(Dataset items)

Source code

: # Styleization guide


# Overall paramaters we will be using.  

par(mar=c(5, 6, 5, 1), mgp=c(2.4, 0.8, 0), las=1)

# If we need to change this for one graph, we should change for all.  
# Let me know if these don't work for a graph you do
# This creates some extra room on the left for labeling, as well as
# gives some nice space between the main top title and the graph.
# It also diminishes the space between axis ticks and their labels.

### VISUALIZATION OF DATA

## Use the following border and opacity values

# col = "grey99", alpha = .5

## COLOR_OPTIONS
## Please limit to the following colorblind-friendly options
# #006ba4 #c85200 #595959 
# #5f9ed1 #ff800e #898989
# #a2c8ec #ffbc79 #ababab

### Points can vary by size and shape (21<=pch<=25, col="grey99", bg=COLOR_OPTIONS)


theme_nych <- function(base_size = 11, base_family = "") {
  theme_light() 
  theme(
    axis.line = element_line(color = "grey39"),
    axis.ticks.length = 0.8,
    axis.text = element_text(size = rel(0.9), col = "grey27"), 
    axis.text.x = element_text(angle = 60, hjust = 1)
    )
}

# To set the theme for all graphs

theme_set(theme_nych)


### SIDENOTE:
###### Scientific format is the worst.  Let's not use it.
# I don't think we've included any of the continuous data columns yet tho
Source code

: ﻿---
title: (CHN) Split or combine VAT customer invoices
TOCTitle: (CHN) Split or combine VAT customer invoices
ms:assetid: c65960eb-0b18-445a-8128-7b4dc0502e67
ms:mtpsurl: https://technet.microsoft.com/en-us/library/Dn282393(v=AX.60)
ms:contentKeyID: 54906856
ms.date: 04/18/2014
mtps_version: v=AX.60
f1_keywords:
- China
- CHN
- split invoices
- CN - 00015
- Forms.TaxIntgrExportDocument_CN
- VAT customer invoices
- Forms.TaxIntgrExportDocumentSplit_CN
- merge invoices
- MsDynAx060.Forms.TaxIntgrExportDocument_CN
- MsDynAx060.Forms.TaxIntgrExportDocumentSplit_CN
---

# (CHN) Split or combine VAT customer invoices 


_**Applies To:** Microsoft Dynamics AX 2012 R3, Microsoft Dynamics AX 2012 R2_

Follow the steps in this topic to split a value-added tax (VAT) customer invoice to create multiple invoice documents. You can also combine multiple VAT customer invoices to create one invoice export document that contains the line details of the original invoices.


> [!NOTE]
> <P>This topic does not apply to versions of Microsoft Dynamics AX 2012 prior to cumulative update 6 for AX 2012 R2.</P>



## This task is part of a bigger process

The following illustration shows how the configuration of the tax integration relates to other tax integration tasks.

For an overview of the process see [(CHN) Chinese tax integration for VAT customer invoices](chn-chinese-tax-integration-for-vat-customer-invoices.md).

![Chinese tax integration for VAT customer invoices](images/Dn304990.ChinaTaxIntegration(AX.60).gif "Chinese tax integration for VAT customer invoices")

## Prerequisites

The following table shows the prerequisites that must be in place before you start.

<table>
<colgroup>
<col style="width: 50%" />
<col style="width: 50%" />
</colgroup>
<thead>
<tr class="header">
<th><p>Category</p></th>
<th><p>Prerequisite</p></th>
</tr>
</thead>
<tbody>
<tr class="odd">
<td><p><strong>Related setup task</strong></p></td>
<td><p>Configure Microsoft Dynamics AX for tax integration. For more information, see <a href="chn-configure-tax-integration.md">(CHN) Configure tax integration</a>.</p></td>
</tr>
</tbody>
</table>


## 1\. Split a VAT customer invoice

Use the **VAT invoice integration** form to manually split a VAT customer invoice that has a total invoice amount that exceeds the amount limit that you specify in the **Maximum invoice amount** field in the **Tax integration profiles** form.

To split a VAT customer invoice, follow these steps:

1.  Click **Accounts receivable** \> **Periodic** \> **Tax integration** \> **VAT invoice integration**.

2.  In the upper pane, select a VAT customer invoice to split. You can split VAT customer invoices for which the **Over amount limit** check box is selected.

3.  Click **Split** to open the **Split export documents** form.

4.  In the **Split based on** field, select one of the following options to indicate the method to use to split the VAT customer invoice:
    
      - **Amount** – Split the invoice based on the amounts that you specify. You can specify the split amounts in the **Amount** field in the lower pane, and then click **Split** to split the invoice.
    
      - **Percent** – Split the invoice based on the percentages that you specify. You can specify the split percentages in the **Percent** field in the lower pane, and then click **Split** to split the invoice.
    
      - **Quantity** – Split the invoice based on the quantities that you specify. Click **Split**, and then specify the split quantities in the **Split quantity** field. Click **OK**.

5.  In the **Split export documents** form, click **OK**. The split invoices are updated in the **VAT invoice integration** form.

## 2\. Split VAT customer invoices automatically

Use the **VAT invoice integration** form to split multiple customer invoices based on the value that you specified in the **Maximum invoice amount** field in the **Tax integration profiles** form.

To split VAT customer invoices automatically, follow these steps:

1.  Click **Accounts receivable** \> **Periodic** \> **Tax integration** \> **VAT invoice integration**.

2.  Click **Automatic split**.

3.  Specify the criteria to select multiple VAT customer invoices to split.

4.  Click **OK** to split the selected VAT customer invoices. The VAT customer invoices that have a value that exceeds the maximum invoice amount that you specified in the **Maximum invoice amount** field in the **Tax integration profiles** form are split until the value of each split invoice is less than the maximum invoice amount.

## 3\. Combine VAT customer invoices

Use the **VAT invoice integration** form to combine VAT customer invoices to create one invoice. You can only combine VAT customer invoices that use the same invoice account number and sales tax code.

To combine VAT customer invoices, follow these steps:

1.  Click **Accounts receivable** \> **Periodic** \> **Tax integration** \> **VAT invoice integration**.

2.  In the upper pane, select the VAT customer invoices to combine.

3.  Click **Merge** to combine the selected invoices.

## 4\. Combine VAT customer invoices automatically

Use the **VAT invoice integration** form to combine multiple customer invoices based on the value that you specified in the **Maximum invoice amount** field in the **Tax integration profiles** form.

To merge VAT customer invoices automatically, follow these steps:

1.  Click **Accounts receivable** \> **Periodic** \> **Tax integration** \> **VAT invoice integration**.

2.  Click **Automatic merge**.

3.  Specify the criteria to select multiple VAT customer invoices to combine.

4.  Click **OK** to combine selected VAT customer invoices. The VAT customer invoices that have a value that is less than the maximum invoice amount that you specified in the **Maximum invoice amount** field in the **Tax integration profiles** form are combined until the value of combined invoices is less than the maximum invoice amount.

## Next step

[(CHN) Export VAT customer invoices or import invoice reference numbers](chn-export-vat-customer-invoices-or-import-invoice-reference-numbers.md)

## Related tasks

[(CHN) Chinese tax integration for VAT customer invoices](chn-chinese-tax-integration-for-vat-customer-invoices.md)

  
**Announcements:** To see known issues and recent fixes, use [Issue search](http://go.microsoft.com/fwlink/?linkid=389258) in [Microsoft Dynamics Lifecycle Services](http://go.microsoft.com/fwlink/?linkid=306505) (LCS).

→ Task details
Every line of the data should be copied exactly.

→ Answer box
Source code

: # Styleization guide


# Overall paramaters we will be using.  

par(mar=c(5, 6, 5, 1), mgp=c(2.4, 0.8, 0), las=1)

# If we need to change this for one graph, we should change for all.  
# Let me know if these don't work for a graph you do
# This creates some extra room on the left for labeling, as well as
# gives some nice space between the main top title and the graph.
# It also diminishes the space between axis ticks and their labels.

### VISUALIZATION OF DATA

## Use the following border and opacity values

# col = "grey99", alpha = .5

## COLOR_OPTIONS
## Please limit to the following colorblind-friendly options
# #006ba4 #c85200 #595959 
# #5f9ed1 #ff800e #898989
# #a2c8ec #ffbc79 #ababab

### Points can vary by size and shape (21<=pch<=25, col="grey99", bg=COLOR_OPTIONS)


theme_nych <- function(base_size = 11, base_family = "") {
  theme_light() 
  theme(
    axis.line = element_line(color = "grey39"),
    axis.ticks.length = 0.8,
    axis.text = element_text(size = rel(0.9), col = "grey27"), 
    axis.text.x = element_text(angle = 60, hjust = 1)
    )
}

# To set the theme for all graphs

theme_set(theme_nych)


### SIDENOTE:
###### Scientific format is the worst.  Let's not use it.
# I don't think we've included any of the continuous data columns yet tho
Source code

: ﻿---
title: (CHN) Split or combine VAT customer invoices
TOCTitle: (CHN) Split or combine VAT customer invoices
ms:assetid: c65960eb-0b18-445a-8128-7b4dc0502e67
ms:mtpsurl: https://technet.microsoft.com/en-us/library/Dn282393(v=AX.60)
ms:contentKeyID: 54906856
ms.date: 04/18/2014
mtps_version: v=AX.60
f1_keywords:
- China
- CHN
- split invoices
- CN - 00015
- Forms.TaxIntgrExportDocument_CN
- VAT customer invoices
- Forms.TaxIntgrExportDocumentSplit_CN
- merge invoices
- MsDynAx060.Forms.TaxIntgrExportDocument_CN
- MsDynAx060.Forms.TaxIntgrExportDocumentSplit_CN
---

# (CHN) Split or combine VAT customer invoices 


_**Applies To:** Microsoft Dynamics AX 2012 R3, Microsoft Dynamics AX 2012 R2_

Follow the steps in this topic to split a value-added tax (VAT) customer invoice to create multiple invoice documents. You can also combine multiple VAT customer invoices to create one invoice export document that contains the line details of the original invoices.


> [!NOTE]
> <P>This topic does not apply to versions of Microsoft Dynamics AX 2012 prior to cumulative update 6 for AX 2012 R2.</P>



## This task is part of a bigger process

The following illustration shows how the configuration of the tax integration relates to other tax integration tasks.

For an overview of the process see [(CHN) Chinese tax integration for VAT customer invoices](chn-chinese-tax-integration-for-vat-customer-invoices.md).

![Chinese tax integration for VAT customer invoices](images/Dn304990.ChinaTaxIntegration(AX.60).gif "Chinese tax integration for VAT customer invoices")

## Prerequisites

The following table shows the prerequisites that must be in place before you start.

<table>
<colgroup>
<col style="width: 50%" />
<col style="width: 50%" />
</colgroup>
<thead>
<tr class="header">
<th><p>Category</p></th>
<th><p>Prerequisite</p></th>
</tr>
</thead>
<tbody>
<tr class="odd">
<td><p><strong>Related setup task</strong></p></td>
<td><p>Configure Microsoft Dynamics AX for tax integration. For more information, see <a href="chn-configure-tax-integration.md">(CHN) Configure tax integration</a>.</p></td>
</tr>
</tbody>
</table>


## 1\. Split a VAT customer invoice

Use the **VAT invoice integration** form to manually split a VAT customer invoice that has a total invoice amount that exceeds the amount limit that you specify in the **Maximum invoice amount** field in the **Tax integration profiles** form.

To split a VAT customer invoice, follow these steps:

1.  Click **Accounts receivable** \> **Periodic** \> **Tax integration** \> **VAT invoice integration**.

2.  In the upper pane, select a VAT customer invoice to split. You can split VAT customer invoices for which the **Over amount limit** check box is selected.

3.  Click **Split** to open the **Split export documents** form.

4.  In the **Split based on** field, select one of the following options to indicate the method to use to split the VAT customer invoice:
    
      - **Amount** – Split the invoice based on the amounts that you specify. You can specify the split amounts in the **Amount** field in the lower pane, and then click **Split** to split the invoice.
    
      - **Percent** – Split the invoice based on the percentages that you specify. You can specify the split percentages in the **Percent** field in the lower pane, and then click **Split** to split the invoice.
    
      - **Quantity** – Split the invoice based on the quantities that you specify. Click **Split**, and then specify the split quantities in the **Split quantity** field. Click **OK**.

5.  In the **Split export documents** form, click **OK**. The split invoices are updated in the **VAT invoice integration** form.

## 2\. Split VAT customer invoices automatically

Use the **VAT invoice integration** form to split multiple customer invoices based on the value that you specified in the **Maximum invoice amount** field in the **Tax integration profiles** form.

To split VAT customer invoices automatically, follow these steps:

1.  Click **Accounts receivable** \> **Periodic** \> **Tax integration** \> **VAT invoice integration**.

2.  Click **Automatic split**.

3.  Specify the criteria to select multiple VAT customer invoices to split.

4.  Click **OK** to split the selected VAT customer invoices. The VAT customer invoices that have a value that exceeds the maximum invoice amount that you specified in the **Maximum invoice amount** field in the **Tax integration profiles** form are split until the value of each split invoice is less than the maximum invoice amount.

## 3\. Combine VAT customer invoices

Use the **VAT invoice integration** form to combine VAT customer invoices to create one invoice. You can only combine VAT customer invoices that use the same invoice account number and sales tax code.

To combine VAT customer invoices, follow these steps:

1.  Click **Accounts receivable** \> **Periodic** \> **Tax integration** \> **VAT invoice integration**.

2.  In the upper pane, select the VAT customer invoices to combine.

3.  Click **Merge** to combine the selected invoices.

## 4\. Combine VAT customer invoices automatically

Use the **VAT invoice integration** form to combine multiple customer invoices based on the value that you specified in the **Maximum invoice amount** field in the **Tax integration profiles** form.

To merge VAT customer invoices automatically, follow these steps:

1.  Click **Accounts receivable** \> **Periodic** \> **Tax integration** \> **VAT invoice integration**.

2.  Click **Automatic merge**.

3.  Specify the criteria to select multiple VAT customer invoices to combine.

4.  Click **OK** to combine selected VAT customer invoices. The VAT customer invoices that have a value that is less than the maximum invoice amount that you specified in the **Maximum invoice amount** field in the **Tax integration profiles** form are combined until the value of combined invoices is less than the maximum invoice amount.

## Next step

[(CHN) Export VAT customer invoices or import invoice reference numbers](chn-export-vat-customer-invoices-or-import-invoice-reference-numbers.md)

## Related tasks

[(CHN) Chinese tax integration for VAT customer invoices](chn-chinese-tax-integration-for-vat-customer-invoices.md)

  
**Announcements:** To see known issues and recent fixes, use [Issue search](http://go.microsoft.com/fwlink/?linkid=389258) in [Microsoft Dynamics Lifecycle Services](http://go.microsoft.com/fwlink/?linkid=306505) (LCS).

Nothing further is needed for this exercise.